#### Assigned task
Which lines of the entries contain the word "dans"? Please list them.
§
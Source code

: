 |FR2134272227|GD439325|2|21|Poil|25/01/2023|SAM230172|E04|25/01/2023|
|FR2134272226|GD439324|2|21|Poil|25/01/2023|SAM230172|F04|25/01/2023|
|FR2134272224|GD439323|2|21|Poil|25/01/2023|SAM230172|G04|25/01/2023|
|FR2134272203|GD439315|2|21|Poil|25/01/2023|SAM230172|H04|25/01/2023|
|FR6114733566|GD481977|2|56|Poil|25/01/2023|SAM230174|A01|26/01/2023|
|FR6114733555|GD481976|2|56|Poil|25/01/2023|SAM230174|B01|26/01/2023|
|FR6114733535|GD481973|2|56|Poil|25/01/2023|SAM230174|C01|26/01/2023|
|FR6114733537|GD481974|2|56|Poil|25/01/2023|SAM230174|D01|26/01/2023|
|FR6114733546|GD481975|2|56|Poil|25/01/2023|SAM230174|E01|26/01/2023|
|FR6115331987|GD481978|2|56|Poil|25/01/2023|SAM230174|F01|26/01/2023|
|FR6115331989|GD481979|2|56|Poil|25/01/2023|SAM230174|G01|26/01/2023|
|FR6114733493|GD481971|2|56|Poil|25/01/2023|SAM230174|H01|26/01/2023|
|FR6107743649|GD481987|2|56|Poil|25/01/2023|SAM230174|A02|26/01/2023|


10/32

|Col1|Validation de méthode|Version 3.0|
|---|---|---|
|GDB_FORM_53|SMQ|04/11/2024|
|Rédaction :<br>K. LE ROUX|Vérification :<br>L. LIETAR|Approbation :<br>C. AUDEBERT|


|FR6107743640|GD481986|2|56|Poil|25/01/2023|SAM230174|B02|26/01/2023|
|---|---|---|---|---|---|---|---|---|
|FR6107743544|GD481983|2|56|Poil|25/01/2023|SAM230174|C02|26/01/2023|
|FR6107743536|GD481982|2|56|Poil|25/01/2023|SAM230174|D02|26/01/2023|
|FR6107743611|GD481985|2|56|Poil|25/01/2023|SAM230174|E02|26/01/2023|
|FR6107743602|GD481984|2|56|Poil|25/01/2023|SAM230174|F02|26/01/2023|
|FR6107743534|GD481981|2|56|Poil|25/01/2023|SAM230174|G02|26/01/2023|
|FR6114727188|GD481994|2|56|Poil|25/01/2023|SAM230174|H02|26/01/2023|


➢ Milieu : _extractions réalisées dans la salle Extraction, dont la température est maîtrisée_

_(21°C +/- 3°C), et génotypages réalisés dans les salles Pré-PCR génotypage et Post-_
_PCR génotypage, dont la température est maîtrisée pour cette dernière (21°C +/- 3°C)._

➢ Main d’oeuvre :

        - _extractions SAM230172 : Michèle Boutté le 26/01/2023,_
§
#### Task result
➢ Milieu : _extractions réalisées dans la salle Extraction, dont la température est maîtrisée_
_(21°C +/- 3°C), et génotypages réalisés dans les salles Pré-PCR génotypage et Post-_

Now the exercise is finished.